Strategic Risk Register

The Strategic Risk Register (SRR) is the highest level risk register prepared on an annual basis by the University.

For further information on any aspect of this policy, please contact the Office of the Chief Operations Officer at Ext. 5118 or 8257. The University’s Risk Management Webpage sets out in further detail how the risk management process is applied across the University.

 

This Policy shall be reviewed by the Governing Authority Risk Committee on an annual basis.  

Document Name

Risk Management Policy

Unit Owner

Office of the Chief Operations Officer

Version Reference

Version 4.0

Approved by

Governing Authority

Effective Date

June 30th 2022

 

Party

Roles & Responsibilities

Governing Authority

  1. Ultimate responsibility for risk management within the University.
  2. Performs a ‘Top Down’ overview of risk management.
  3. Oversight and review of risk management activities.
  4. Final approval of the University Risk Management Policy and any fundamental or significant amendments thereto.
  5. Final approval of the Strategic Risk Register (SRR).
  6. Receives quarterly updates from the President on SRR risks.
  7. Sets Risk Appetite and Risk Tolerances.

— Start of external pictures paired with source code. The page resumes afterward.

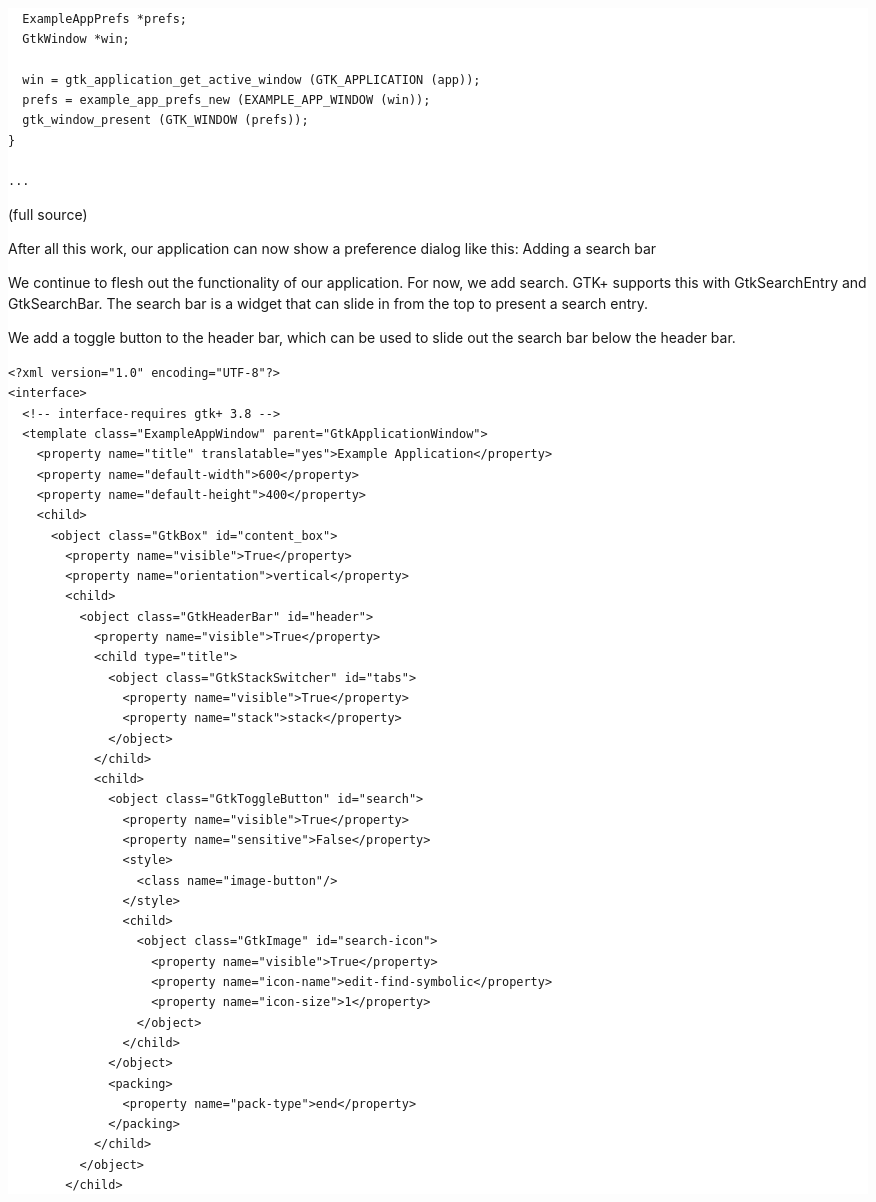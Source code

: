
 ```
  ExampleAppPrefs *prefs;
  GtkWindow *win;

  win = gtk_application_get_active_window (GTK_APPLICATION (app));
  prefs = example_app_prefs_new (EXAMPLE_APP_WINDOW (win));
  gtk_window_present (GTK_WINDOW (prefs));
}

...

```
(full source)

After all this work, our application can now show a preference dialog like this:
Adding a search bar

We continue to flesh out the functionality of our application. For now, we add search. GTK+ supports this with GtkSearchEntry and GtkSearchBar. The search bar is a widget that can slide in from the top to present a search entry.

We add a toggle button to the header bar, which can be used to slide out the search bar below the header bar.
```
<?xml version="1.0" encoding="UTF-8"?>
<interface>
  <!-- interface-requires gtk+ 3.8 -->
  <template class="ExampleAppWindow" parent="GtkApplicationWindow">
    <property name="title" translatable="yes">Example Application</property>
    <property name="default-width">600</property>
    <property name="default-height">400</property>
    <child>
      <object class="GtkBox" id="content_box">
        <property name="visible">True</property>
        <property name="orientation">vertical</property>
        <child>
          <object class="GtkHeaderBar" id="header">
            <property name="visible">True</property>
            <child type="title">
              <object class="GtkStackSwitcher" id="tabs">
                <property name="visible">True</property>
                <property name="stack">stack</property>
              </object>
            </child>
            <child>
              <object class="GtkToggleButton" id="search">
                <property name="visible">True</property>
                <property name="sensitive">False</property>
                <style>
                  <class name="image-button"/>
                </style>
                <child>
                  <object class="GtkImage" id="search-icon">
                    <property name="visible">True</property>
                    <property name="icon-name">edit-find-symbolic</property>
                    <property name="icon-size">1</property>
                  </object>
                </child>
              </object>
              <packing>
                <property name="pack-type">end</property>
              </packing>
            </child>
          </object>
        </child>
```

Governing Authority Risk Committee (GARC)

The GARC exercises oversight of the University’s risk management process in line with its Terms of Reference as approved by the Governing Authority. 

Executive

  1. The Executive is responsible for leading the development and maintenance of the University’s Risk Management process.
  2. The Executive will advise the Governing Authority on risk management strategies and provide periodic reports and analysis of risk findings.

Chief Operations Officer

  1. Member of the Executive responsible for Risk Management.
  2. Responsible for the operations of the Risk Management Function and supports its continued development.

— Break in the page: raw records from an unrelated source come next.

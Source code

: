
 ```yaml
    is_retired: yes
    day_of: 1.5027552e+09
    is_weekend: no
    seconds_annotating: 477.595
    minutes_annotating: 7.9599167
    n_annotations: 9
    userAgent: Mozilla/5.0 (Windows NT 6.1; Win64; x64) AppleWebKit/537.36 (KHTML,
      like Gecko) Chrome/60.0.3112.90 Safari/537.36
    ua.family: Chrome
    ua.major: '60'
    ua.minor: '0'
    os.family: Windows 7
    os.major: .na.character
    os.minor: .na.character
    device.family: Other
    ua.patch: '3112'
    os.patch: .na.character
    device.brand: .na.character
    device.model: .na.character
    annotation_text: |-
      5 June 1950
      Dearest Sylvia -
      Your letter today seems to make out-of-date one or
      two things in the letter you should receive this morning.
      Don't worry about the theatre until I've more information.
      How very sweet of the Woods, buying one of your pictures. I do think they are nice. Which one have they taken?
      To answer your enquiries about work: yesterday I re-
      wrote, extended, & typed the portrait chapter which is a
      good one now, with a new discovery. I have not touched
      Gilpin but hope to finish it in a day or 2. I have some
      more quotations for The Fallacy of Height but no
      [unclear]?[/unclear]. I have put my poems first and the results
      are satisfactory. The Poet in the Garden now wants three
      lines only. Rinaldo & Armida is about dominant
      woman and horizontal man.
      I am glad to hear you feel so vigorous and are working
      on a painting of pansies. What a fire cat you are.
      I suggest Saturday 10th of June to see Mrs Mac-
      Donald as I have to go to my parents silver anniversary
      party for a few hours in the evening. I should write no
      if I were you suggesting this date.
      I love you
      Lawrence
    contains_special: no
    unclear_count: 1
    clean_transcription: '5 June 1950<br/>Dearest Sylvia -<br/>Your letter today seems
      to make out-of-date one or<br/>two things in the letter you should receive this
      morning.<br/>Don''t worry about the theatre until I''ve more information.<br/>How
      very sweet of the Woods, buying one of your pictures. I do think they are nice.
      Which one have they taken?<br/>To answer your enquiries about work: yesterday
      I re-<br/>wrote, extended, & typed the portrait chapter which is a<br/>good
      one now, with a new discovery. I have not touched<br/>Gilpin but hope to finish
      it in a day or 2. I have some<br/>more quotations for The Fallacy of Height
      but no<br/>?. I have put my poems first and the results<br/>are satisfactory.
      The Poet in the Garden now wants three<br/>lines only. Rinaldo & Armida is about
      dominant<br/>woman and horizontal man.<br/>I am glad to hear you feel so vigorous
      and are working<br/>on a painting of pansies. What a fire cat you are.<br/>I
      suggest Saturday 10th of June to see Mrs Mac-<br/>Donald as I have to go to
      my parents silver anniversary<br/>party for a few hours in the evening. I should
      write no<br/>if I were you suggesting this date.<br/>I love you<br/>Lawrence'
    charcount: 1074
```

Risk and Compliance Officer

  1. Facilitates the University’s risk management process.
  2. Assists University units in the implementation of the Risk Management Policy.
  3. Maintains a database of both Unit and Strategic Risk Registers.
  4. Assists Units in preparing & updating their individual Unit registers.
  5. Preparation of, and reporting on, risk metrics and risk analysis.

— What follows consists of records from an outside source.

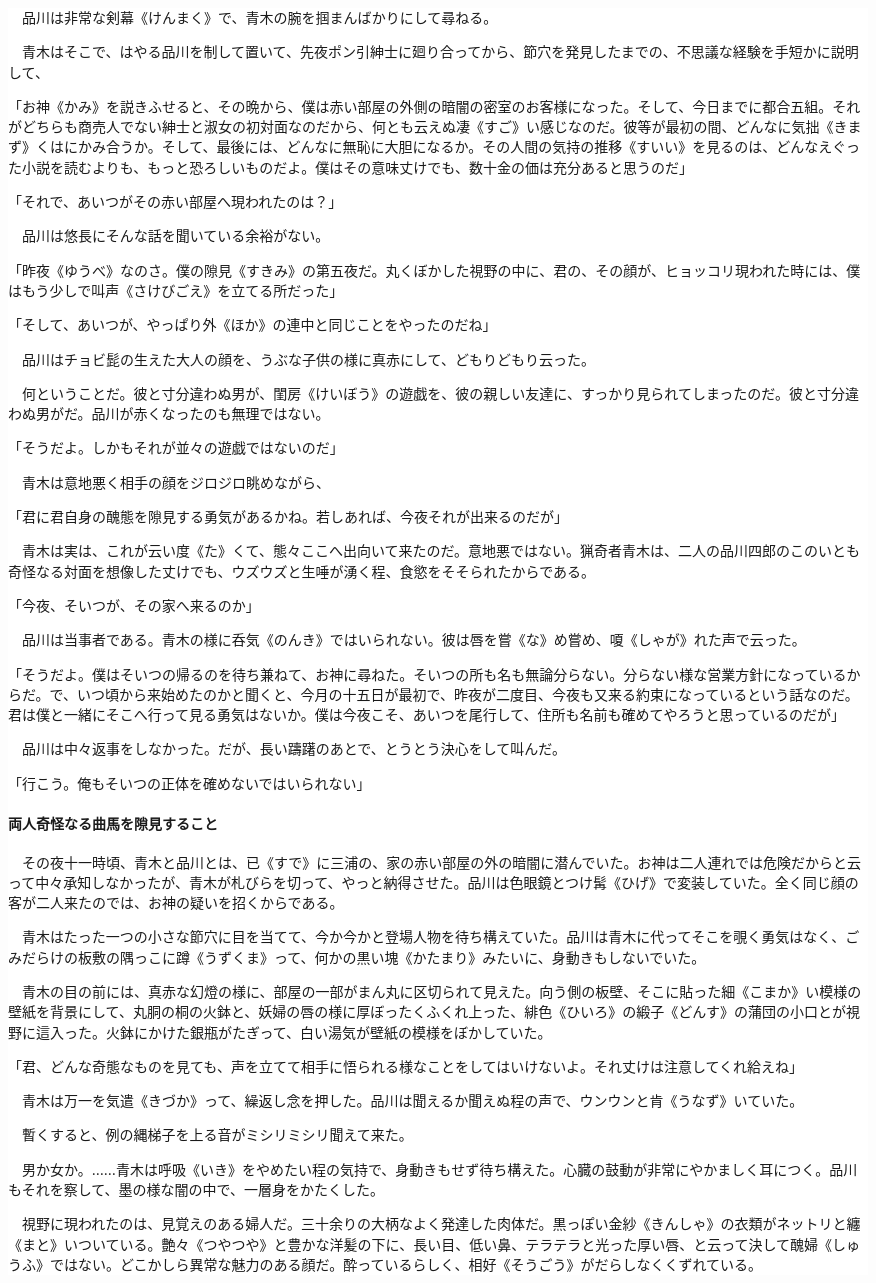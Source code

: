　品川は非常な剣幕《けんまく》で、青木の腕を掴まんばかりにして尋ねる。

　青木はそこで、はやる品川を制して置いて、先夜ポン引紳士に廻り合ってから、節穴を発見したまでの、不思議な経験を手短かに説明して、

「お神《かみ》を説きふせると、その晩から、僕は赤い部屋の外側の暗闇の密室のお客様になった。そして、今日までに都合五組。それがどちらも商売人でない紳士と淑女の初対面なのだから、何とも云えぬ凄《すご》い感じなのだ。彼等が最初の間、どんなに気拙《きまず》くはにかみ合うか。そして、最後には、どんなに無恥に大胆になるか。その人間の気持の推移《すいい》を見るのは、どんなえぐった小説を読むよりも、もっと恐ろしいものだよ。僕はその意味丈けでも、数十金の価は充分あると思うのだ」

「それで、あいつがその赤い部屋へ現われたのは？」

　品川は悠長にそんな話を聞いている余裕がない。

「昨夜《ゆうべ》なのさ。僕の隙見《すきみ》の第五夜だ。丸くぼかした視野の中に、君の、その顔が、ヒョッコリ現われた時には、僕はもう少しで叫声《さけびごえ》を立てる所だった」

「そして、あいつが、やっぱり外《ほか》の連中と同じことをやったのだね」

　品川はチョビ髭の生えた大人の顔を、うぶな子供の様に真赤にして、どもりどもり云った。

　何ということだ。彼と寸分違わぬ男が、閨房《けいぼう》の遊戯を、彼の親しい友達に、すっかり見られてしまったのだ。彼と寸分違わぬ男がだ。品川が赤くなったのも無理ではない。

「そうだよ。しかもそれが並々の遊戯ではないのだ」

　青木は意地悪く相手の顔をジロジロ眺めながら、

「君に君自身の醜態を隙見する勇気があるかね。若しあれば、今夜それが出来るのだが」

　青木は実は、これが云い度《た》くて、態々ここへ出向いて来たのだ。意地悪ではない。猟奇者青木は、二人の品川四郎のこのいとも奇怪なる対面を想像した丈けでも、ウズウズと生唾が湧く程、食慾をそそられたからである。

「今夜、そいつが、その家へ来るのか」

　品川は当事者である。青木の様に呑気《のんき》ではいられない。彼は唇を嘗《な》め嘗め、嗄《しゃが》れた声で云った。

「そうだよ。僕はそいつの帰るのを待ち兼ねて、お神に尋ねた。そいつの所も名も無論分らない。分らない様な営業方針になっているからだ。で、いつ頃から来始めたのかと聞くと、今月の十五日が最初で、昨夜が二度目、今夜も又来る約束になっているという話なのだ。君は僕と一緒にそこへ行って見る勇気はないか。僕は今夜こそ、あいつを尾行して、住所も名前も確めてやろうと思っているのだが」

　品川は中々返事をしなかった。だが、長い躊躇のあとで、とうとう決心をして叫んだ。

「行こう。俺もそいつの正体を確めないではいられない」



#### 両人奇怪なる曲馬を隙見すること




　その夜十一時頃、青木と品川とは、已《すで》に三浦の、家の赤い部屋の外の暗闇に潜んでいた。お神は二人連れでは危険だからと云って中々承知しなかったが、青木が札びらを切って、やっと納得させた。品川は色眼鏡とつけ髯《ひげ》で変装していた。全く同じ顔の客が二人来たのでは、お神の疑いを招くからである。

　青木はたった一つの小さな節穴に目を当てて、今か今かと登場人物を待ち構えていた。品川は青木に代ってそこを覗く勇気はなく、ごみだらけの板敷の隅っこに蹲《うずくま》って、何かの黒い塊《かたまり》みたいに、身動きもしないでいた。

　青木の目の前には、真赤な幻燈の様に、部屋の一部がまん丸に区切られて見えた。向う側の板壁、そこに貼った細《こまか》い模様の壁紙を背景にして、丸胴の桐の火鉢と、妖婦の唇の様に厚ぼったくふくれ上った、緋色《ひいろ》の緞子《どんす》の蒲団の小口とが視野に這入った。火鉢にかけた銀瓶がたぎって、白い湯気が壁紙の模様をぼかしていた。

「君、どんな奇態なものを見ても、声を立てて相手に悟られる様なことをしてはいけないよ。それ丈けは注意してくれ給えね」

　青木は万一を気遣《きづか》って、繰返し念を押した。品川は聞えるか聞えぬ程の声で、ウンウンと肯《うなず》いていた。

　暫くすると、例の縄梯子を上る音がミシリミシリ聞えて来た。

　男か女か。……青木は呼吸《いき》をやめたい程の気持で、身動きもせず待ち構えた。心臓の鼓動が非常にやかましく耳につく。品川もそれを察して、墨の様な闇の中で、一層身をかたくした。

　視野に現われたのは、見覚えのある婦人だ。三十余りの大柄なよく発達した肉体だ。黒っぽい金紗《きんしゃ》の衣類がネットリと纏《まと》いついている。艶々《つやつや》と豊かな洋髪の下に、長い目、低い鼻、テラテラと光った厚い唇、と云って決して醜婦《しゅうふ》ではない。どこかしら異常な魅力のある顔だ。酔っているらしく、相好《そうごう》がだらしなくくずれている。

Senior Management Group (SMG)

  1. Members of the SMG perform the initial annual review of Unit Registers for all units under their control.
  2. The SMG as a group prepares the first draft of the Strategic Risk Register in each risk cycle.

Executive Deans, Heads of Schools, Heads of Central Services Units, Directors of Research Centres and General Managers of wholly owned subsidiary companies of the University

 

  1. Ensure risks are identified, assessed and managed on a day to day basis in relation to the Units which report to them. 
  2. Prepare / update Unit risk registers.
  3. Ensure Risk Management is a standing Agenda item at Faculty Management Boards.
  4. Promote Unit risk registers as a management tool.
  5. Cooperate with the Risk Management Function in the reporting and analysis of risks within their Units.

Audit Committee

The Audit Committee coordinates with the Governing Authority Risk Committee in respect of its oversight of the University’s risk management process.

Internal Audit

  1. As an independent appraisal and assurance function, Internal Audit, as part of its programme of work (the objective of which is to provide assurance to the Governing Authority and the President on the University's entire system of controls, including Risk Management), objectively and impartially reviews and reports on the adequacy and effectiveness of the University's risk management processes and procedures to local management, the SMG and the Audit Committee. Internal Audit is an essential part of the overall risk governance framework within the University.
  2. Internal Audit considers the outcome of the University’s regular risk cycles in its overall risk based audit planning process.
  3. The Head of Internal Audit may attend meetings of the Risk Committee as an observer.

All staff

Will cooperate with all parties in the implementation of the University’s risk management process and policy.